***** EXCERPTED RECORDS *****

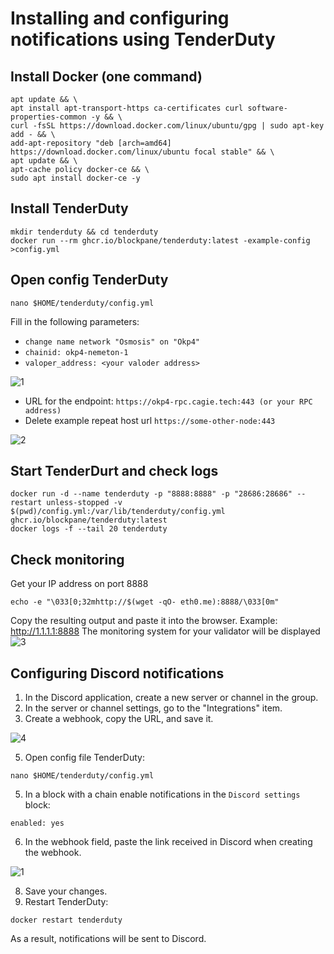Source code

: # Installing and configuring notifications using TenderDuty
## Install Docker (one command)
```
apt update && \
apt install apt-transport-https ca-certificates curl software-properties-common -y && \
curl -fsSL https://download.docker.com/linux/ubuntu/gpg | sudo apt-key add - && \
add-apt-repository "deb [arch=amd64] https://download.docker.com/linux/ubuntu focal stable" && \
apt update && \
apt-cache policy docker-ce && \
sudo apt install docker-ce -y
```
## Install TenderDuty
```
mkdir tenderduty && cd tenderduty
docker run --rm ghcr.io/blockpane/tenderduty:latest -example-config >config.yml
```
## Open config TenderDuty
```
nano $HOME/tenderduty/config.yml
```
Fill in the following parameters:

- `change name network "Osmosis" on "Okp4"`
- `chainid: okp4-nemeton-1`
- `valoper_address: <your valoder address>`

![1](https://user-images.githubusercontent.com/49861610/212419657-ac18d179-b797-4f45-b6bb-752841a5c589.png)

- URL for the endpoint: `https://okp4-rpc.cagie.tech:443 (or your RPC address)`
- Delete example repeat host url `https://some-other-node:443`

![2](https://user-images.githubusercontent.com/49861610/212422043-6f5b9ce5-b6a4-412e-88fe-549e00f5ab09.png)

## Start TenderDurt and check logs
```
docker run -d --name tenderduty -p "8888:8888" -p "28686:28686" --restart unless-stopped -v $(pwd)/config.yml:/var/lib/tenderduty/config.yml ghcr.io/blockpane/tenderduty:latest
docker logs -f --tail 20 tenderduty
```
## Check monitoring
Get your IP address on port 8888
```
echo -e "\033[0;32mhttp://$(wget -qO- eth0.me):8888/\033[0m"
```
Copy the resulting output and paste it into the browser. Example: http://1.1.1.1:8888
The monitoring system for your validator will be displayed
![3](https://user-images.githubusercontent.com/49861610/212422230-d66bbf96-5ab7-4e32-8e8d-636dfee6ece0.png)

## Configuring Discord notifications
1. In the Discord application, create a new server or channel in the group.
2. In the server or channel settings, go to the "Integrations" item.
3. Create a webhook, copy the URL, and save it.

![4](https://user-images.githubusercontent.com/49861610/212422620-d8b765c7-2257-4911-a194-710f750c182d.png)

5. Open config file TenderDuty:
```
nano $HOME/tenderduty/config.yml
```
5. In a block with a chain enable notifications in the `Discord settings` block:
```
enabled: yes
```
6. In the webhook field, paste the link received in Discord when creating the webhook.

![1](https://user-images.githubusercontent.com/49861610/190135033-ae1afeb0-8df8-46e0-8961-883bb0e2659c.png)

8. Save your changes.
9. Restart TenderDuty:
```
docker restart tenderduty
```
As a result, notifications will be sent to Discord.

*****

**REQUIREMENT**
Each entry should be output word for word, with no pictures carried over.

**YOUR SOLUTION**
Source code

: # Installing and configuring notifications using TenderDuty
## Install Docker (one command)
```
apt update && \
apt install apt-transport-https ca-certificates curl software-properties-common -y && \
curl -fsSL https://download.docker.com/linux/ubuntu/gpg | sudo apt-key add - && \
add-apt-repository "deb [arch=amd64] https://download.docker.com/linux/ubuntu focal stable" && \
apt update && \
apt-cache policy docker-ce && \
sudo apt install docker-ce -y
```
## Install TenderDuty
```
mkdir tenderduty && cd tenderduty
docker run --rm ghcr.io/blockpane/tenderduty:latest -example-config >config.yml
```
## Open config TenderDuty
```
nano $HOME/tenderduty/config.yml
```
Fill in the following parameters:

- `change name network "Osmosis" on "Okp4"`
- `chainid: okp4-nemeton-1`
- `valoper_address: <your valoder address>`

![1](https://user-images.githubusercontent.com/49861610/212419657-ac18d179-b797-4f45-b6bb-752841a5c589.png)

- URL for the endpoint: `https://okp4-rpc.cagie.tech:443 (or your RPC address)`
- Delete example repeat host url `https://some-other-node:443`

![2](https://user-images.githubusercontent.com/49861610/212422043-6f5b9ce5-b6a4-412e-88fe-549e00f5ab09.png)

## Start TenderDurt and check logs
```
docker run -d --name tenderduty -p "8888:8888" -p "28686:28686" --restart unless-stopped -v $(pwd)/config.yml:/var/lib/tenderduty/config.yml ghcr.io/blockpane/tenderduty:latest
docker logs -f --tail 20 tenderduty
```
## Check monitoring
Get your IP address on port 8888
```
echo -e "\033[0;32mhttp://$(wget -qO- eth0.me):8888/\033[0m"
```
Copy the resulting output and paste it into the browser. Example: http://1.1.1.1:8888
The monitoring system for your validator will be displayed
![3](https://user-images.githubusercontent.com/49861610/212422230-d66bbf96-5ab7-4e32-8e8d-636dfee6ece0.png)

## Configuring Discord notifications
1. In the Discord application, create a new server or channel in the group.
2. In the server or channel settings, go to the "Integrations" item.
3. Create a webhook, copy the URL, and save it.

![4](https://user-images.githubusercontent.com/49861610/212422620-d8b765c7-2257-4911-a194-710f750c182d.png)

5. Open config file TenderDuty:
```
nano $HOME/tenderduty/config.yml
```
5. In a block with a chain enable notifications in the `Discord settings` block:
```
enabled: yes
```
6. In the webhook field, paste the link received in Discord when creating the webhook.

![1](https://user-images.githubusercontent.com/49861610/190135033-ae1afeb0-8df8-46e0-8961-883bb0e2659c.png)

8. Save your changes.
9. Restart TenderDuty:
```
docker restart tenderduty
```
As a result, notifications will be sent to Discord.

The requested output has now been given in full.